Soon they bought the 5,000 acres of the Barony of Nazareth from Whitefield's manager, and the two communities of Bethlehem and Nazareth became closely linked in their agricultural and industrial economy. Other settlement congregations were established in Pennsylvania, New Jersey and Maryland. All were considered frontier centers for the spread of the gospel, particularly in mission to the American Indians.
Bishop Augustus Spangenberg led a party of men to survey a 100,000 acre tract of land in North Carolina, which came to be known as Wachau after an Austrian estate of Count Zinzendorf. The name, later anglicized to Wachovia, became the center of growth for the church in that region. Bethabara, Bethania and Salem (now Winston-Salem) were the first Moravian settlements in North Carolina.

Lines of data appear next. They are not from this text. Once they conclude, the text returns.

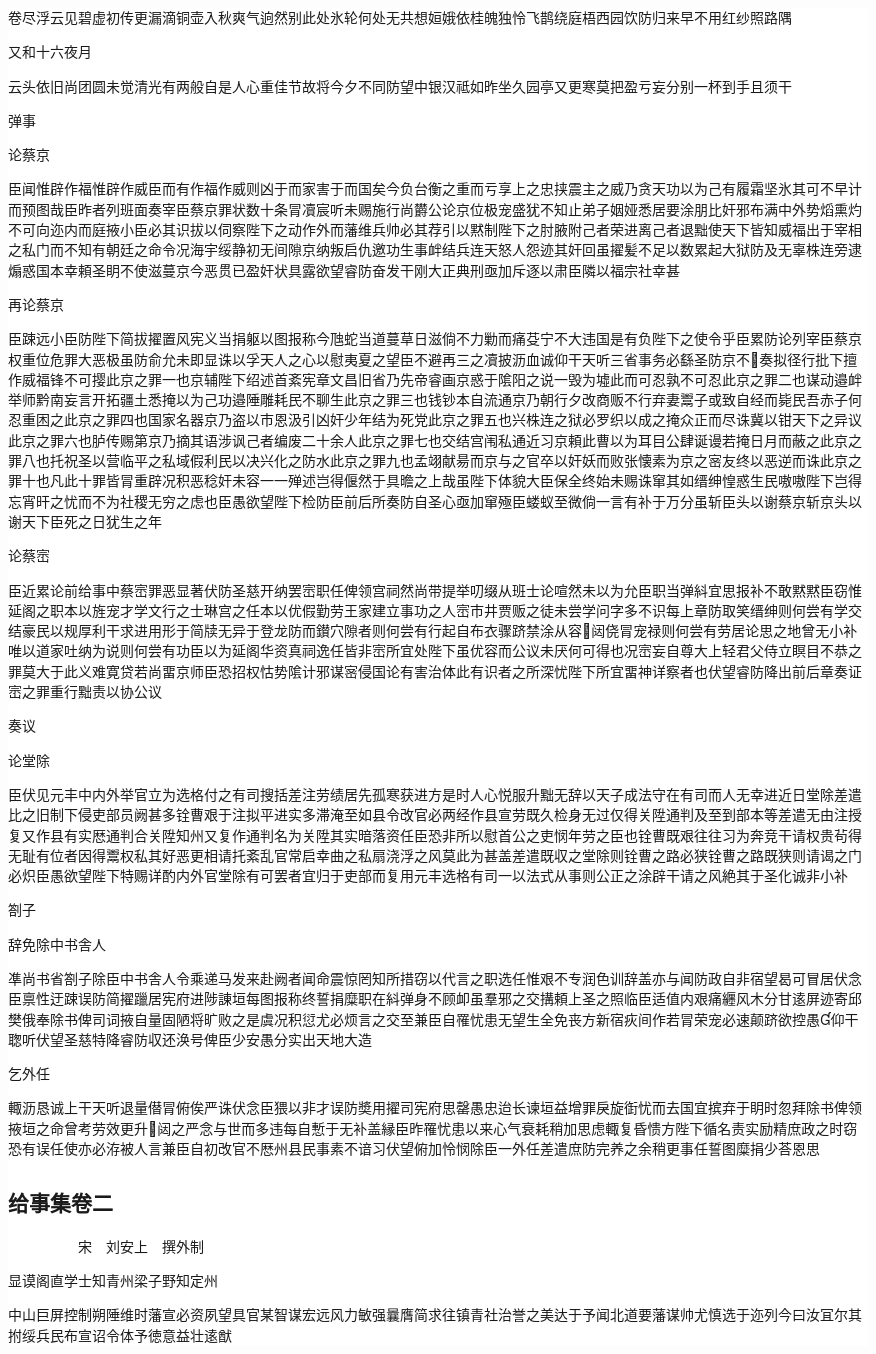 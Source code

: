 卷尽浮云见碧虚初传更漏滴铜壶入秋爽气逈然别此处氷轮何处无共想姮娥依桂魄独怜飞鹊绕庭梧西园饮防归来早不用红纱照路隅  

又和十六夜月  

云头依旧尚团圆未觉清光有两般自是人心重佳节故将今夕不同防望中银汉祗如昨坐久园亭又更寒莫把盈亏妄分别一杯到手且须干  

弹事  

论蔡京  

臣闻惟辟作福惟辟作威臣而有作福作威则凶于而家害于而国矣今负台衡之重而亏享上之忠挟震主之威乃贪天功以为己有履霜坚氷其可不早计而预图哉臣昨者列班面奏宰臣蔡京罪状数十条冐凟宸听未赐施行尚欝公论京位极宠盛犹不知止弟子姻娅悉居要涂朋比奸邪布满中外势熖熏灼不可向迩内而庭掖小臣必其识拔以伺察陛下之动作外而藩维兵帅必其荐引以黙制陛下之肘腋附己者荣进离己者退黜使天下皆知威福出于宰相之私门而不知有朝廷之命令况海宇绥静初无间隙京纳叛启仇邀功生事衅结兵连天怒人怨迹其奸回虽擢髪不足以数累起大狱防及无辜株连旁逮煽惑国本幸頼圣眀不使滋蔓京今恶贯已盈奸状具露欲望睿防奋发干刚大正典刑亟加斥逐以肃臣隣以福宗社幸甚  

再论蔡京  

臣踈远小臣防陛下简拔擢置风宪义当捐躯以图报称今虺蛇当道蔓草日滋倘不力勦而痛芟宁不大违国是有负陛下之使令乎臣累防论列宰臣蔡京权重位危罪大恶极虽防俞允未即显诛以孚天人之心以慰夷夏之望臣不避再三之凟披沥血诚仰干天听三省事务必繇圣防京不奏拟径行批下擅作威福锋不可撄此京之罪一也京辅陛下绍述首紊宪章文昌旧省乃先帝睿画京惑于隂阳之说一毁为墟此而可忍孰不可忍此京之罪二也谋动邉衅举师黔南妄言开拓疆土悉掩以为己功邉陲雕耗民不聊生此京之罪三也钱钞本自流通京乃朝行夕改商贩不行弃妻鬻子或致自经而毙民吾赤子何忍重困之此京之罪四也国家名器京乃盗以市恩汲引凶奸少年结为死党此京之罪五也兴株连之狱必罗织以成之掩众正而尽诛冀以钳天下之异议此京之罪六也胪传赐第京乃摘其语涉讽己者编废二十余人此京之罪七也交结宫闱私通近习京頼此曹以为耳目公肆诞谩若掩日月而蔽之此京之罪八也托祝圣以营临平之私域假利民以决兴化之防水此京之罪九也孟翊献昜而京与之官卒以奸妖而败张懐素为京之宻友终以恶逆而诛此京之罪十也凡此十罪皆冐重辟况积恶稔奸未容一一殚述岂得偃然于具曕之上哉虽陛下体貌大臣保全终始未赐诛窜其如缙绅惶惑生民嗷嗷陛下岂得忘宵旰之忧而不为社稷无穷之虑也臣愚欲望陛下检防臣前后所奏防自圣心亟加窜殛臣蝼蚁至微倘一言有补于万分虽斩臣头以谢蔡京斩京头以谢天下臣死之日犹生之年  

论蔡崈  

臣近累论前给事中蔡崈罪恶显著伏防圣慈开纳罢崈职任俾领宫祠然尚带提举叨缀从班士论喧然未以为允臣职当弹紏宜思报补不敢黙黙臣窃惟延阁之职本以旌宠才学文行之士琳宫之任本以优假勤劳王家建立事功之人崈市井贾贩之徒未尝学问字多不识每上章防取笑缙绅则何尝有学交结豪民以规厚利干求进用形于简牍无异于登龙防而鑚穴隙者则何尝有行起自布衣骤跻禁涂从容闼侥冐宠禄则何尝有劳居论思之地曾无小补唯以道家吐纳为说则何尝有功臣以为延阁华资真祠逸任皆非崈所宜处陛下虽优容而公议未厌何可得也况崈妄自尊大上轻君父侍立瞑目不恭之罪莫大于此义难寛贷若尚畱京师臣恐招权怙势隂计邪谋宻侵国论有害治体此有识者之所深忧陛下所宜畱神详察者也伏望睿防降出前后章奏证崈之罪重行黜责以协公议  

奏议  

论堂除  

臣伏见元丰中内外举官立为选格付之有司搜括差注劳绩居先孤寒获进方是时人心悦服升黜无辞以天子成法守在有司而人无幸进近日堂除差遣比之旧制下侵吏部员阙甚多铨曹艰于注拟平进实多滞淹至如县令改官必两经作县宣劳既久检身无过仅得关陞通判及至到部本等差遣无由注授复又作县有实厯通判合关陞知州又复作通判名为关陞其实暗落资任臣恐非所以慰首公之吏悯年劳之臣也铨曹既艰往往习为奔竞干请权贵茍得无耻有位者因得鬻权私其好恶更相请托紊乱官常启幸曲之私扇浇浮之风莫此为甚盖差遣既収之堂除则铨曹之路必狭铨曹之路既狭则请谒之门必炽臣愚欲望陛下特赐详酌内外官堂除有可罢者宜归于吏部而复用元丰选格有司一以法式从事则公正之涂辟干请之风絶其于圣化诚非小补  

劄子  

辞免除中书舎人  

凖尚书省劄子除臣中书舎人令乘递马发来赴阙者闻命震惊罔知所措窃以代言之职选任惟艰不专润色训辞盖亦与闻防政自非宿望曷可冒居伏念臣禀性迂踈误防简擢躐居宪府进陟諌垣每图报称终誓捐糜职在紏弹身不顾卹虽羣邪之交搆頼上圣之照临臣适值内艰痛纒风木分甘逺屏迹寄邱樊俄奉除书俾司词掖自量固陋将旷败之是虞况积愆尤必烦言之交至兼臣自罹忧患无望生全免丧方新宿疢间作若冐荣宠必速颠跻欲控愚仰干聦听伏望圣慈特降睿防収还涣号俾臣少安愚分实出天地大造  

乞外任  

輙沥恳诚上干天听退量僣冐俯俟严诛伏念臣猥以非才误防奬用擢司宪府思罄愚忠迨长谏垣益增罪戾旋衘忧而去国宜摈弃于眀时忽拜除书俾领掖垣之命曾考劳效更升闼之严念与世而多违每自慙于无补盖縁臣昨罹忧患以来心气衰耗稍加思虑輙复昏愦方陛下循名责实励精庶政之时窃恐有误任使亦必洊被人言兼臣自初改官不厯州县民事素不谙习伏望俯加怜悯除臣一外任差遣庶防完养之余稍更事任誓图糜捐少荅恩思  

## 给事集卷二

　　　　　宋　刘安上　撰外制  

显谟阁直学士知青州梁子野知定州  

中山巨屏控制朔陲维时藩宣必资夙望具官某智谋宏远风力敏强曩膺简求往镇青社治誉之美达于予闻北道要藩谋帅尤慎选于迩列今曰汝冝尔其拊绥兵民布宣诏令体予徳意益壮逺猷  
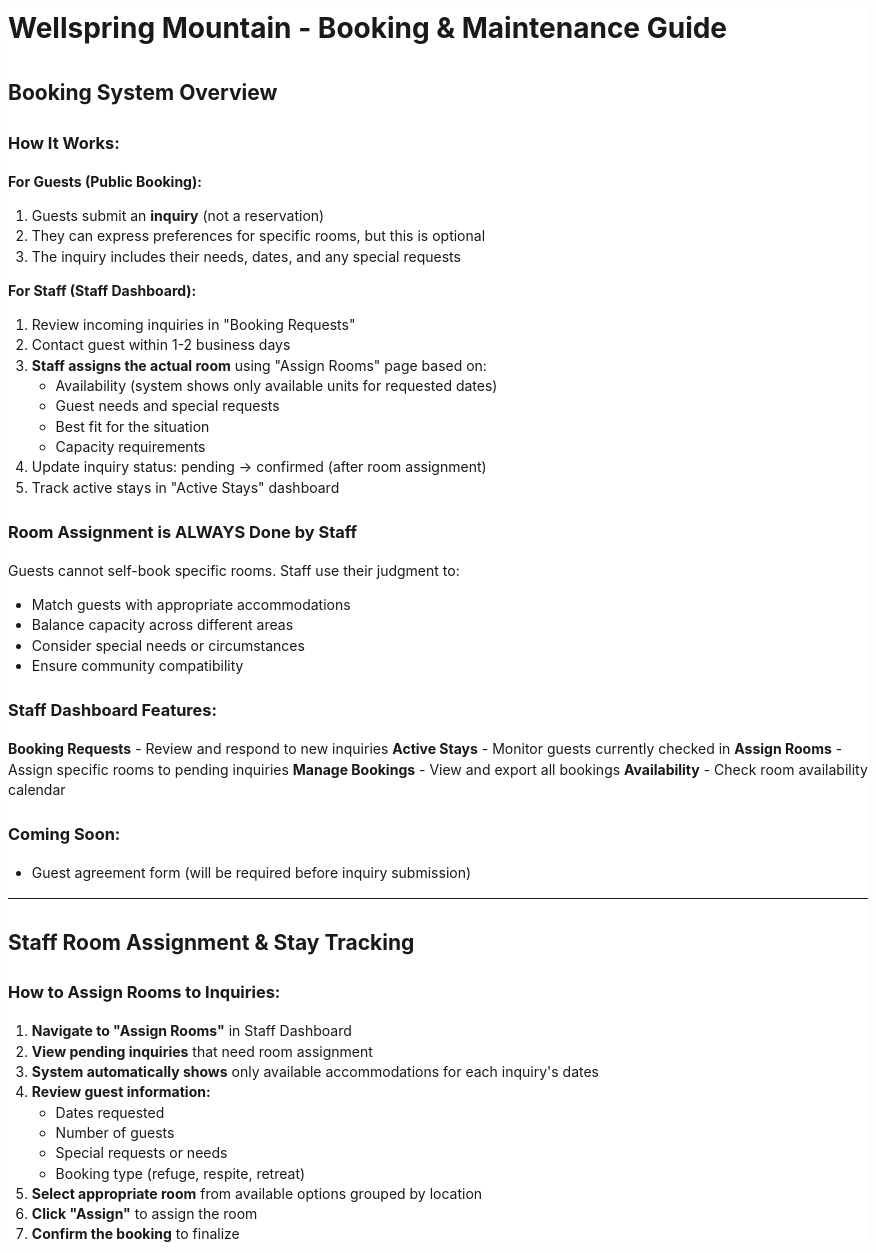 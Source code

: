 # Wellspring Mountain - Booking & Maintenance Guide

## Booking System Overview

### How It Works:

**For Guests (Public Booking):**
1. Guests submit an **inquiry** (not a reservation)
2. They can express preferences for specific rooms, but this is optional
3. The inquiry includes their needs, dates, and any special requests

**For Staff (Staff Dashboard):**
1. Review incoming inquiries in "Booking Requests"
2. Contact guest within 1-2 business days
3. **Staff assigns the actual room** using "Assign Rooms" page based on:
   - Availability (system shows only available units for requested dates)
   - Guest needs and special requests
   - Best fit for the situation
   - Capacity requirements
4. Update inquiry status: pending → confirmed (after room assignment)
5. Track active stays in "Active Stays" dashboard

### Room Assignment is ALWAYS Done by Staff

Guests cannot self-book specific rooms. Staff use their judgment to:
- Match guests with appropriate accommodations
- Balance capacity across different areas
- Consider special needs or circumstances
- Ensure community compatibility

### Staff Dashboard Features:

**Booking Requests** - Review and respond to new inquiries
**Active Stays** - Monitor guests currently checked in
**Assign Rooms** - Assign specific rooms to pending inquiries
**Manage Bookings** - View and export all bookings
**Availability** - Check room availability calendar

### Coming Soon:
- Guest agreement form (will be required before inquiry submission)

---

## Staff Room Assignment & Stay Tracking

### How to Assign Rooms to Inquiries:

1. **Navigate to "Assign Rooms"** in Staff Dashboard
2. **View pending inquiries** that need room assignment
3. **System automatically shows** only available accommodations for each inquiry's dates
4. **Review guest information:**
   - Dates requested
   - Number of guests
   - Special requests or needs
   - Booking type (refuge, respite, retreat)
5. **Select appropriate room** from available options grouped by location
6. **Click "Assign"** to assign the room
7. **Confirm the booking** to finalize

Bethlehem in Pennsylvania and Winston-Salem in North Carolina became the headquarters of the two provinces (North and South), which developed as the Moravian Church in America became established as an autonomous church body after the Unity Synod of 1848. The church spread out from the geographical centers of Bethlehem and Winston-Salem, following German emigrants to the Midwest. At the end of the nineteenth century they responded to the spiritual needs of Moravian refugees of German ancestry who were fleeing to western Canada because of persecution in Eastern Europe. Such wide geographical spread caused the Northern Province to be divided into Eastern, Western and Canadian Districts.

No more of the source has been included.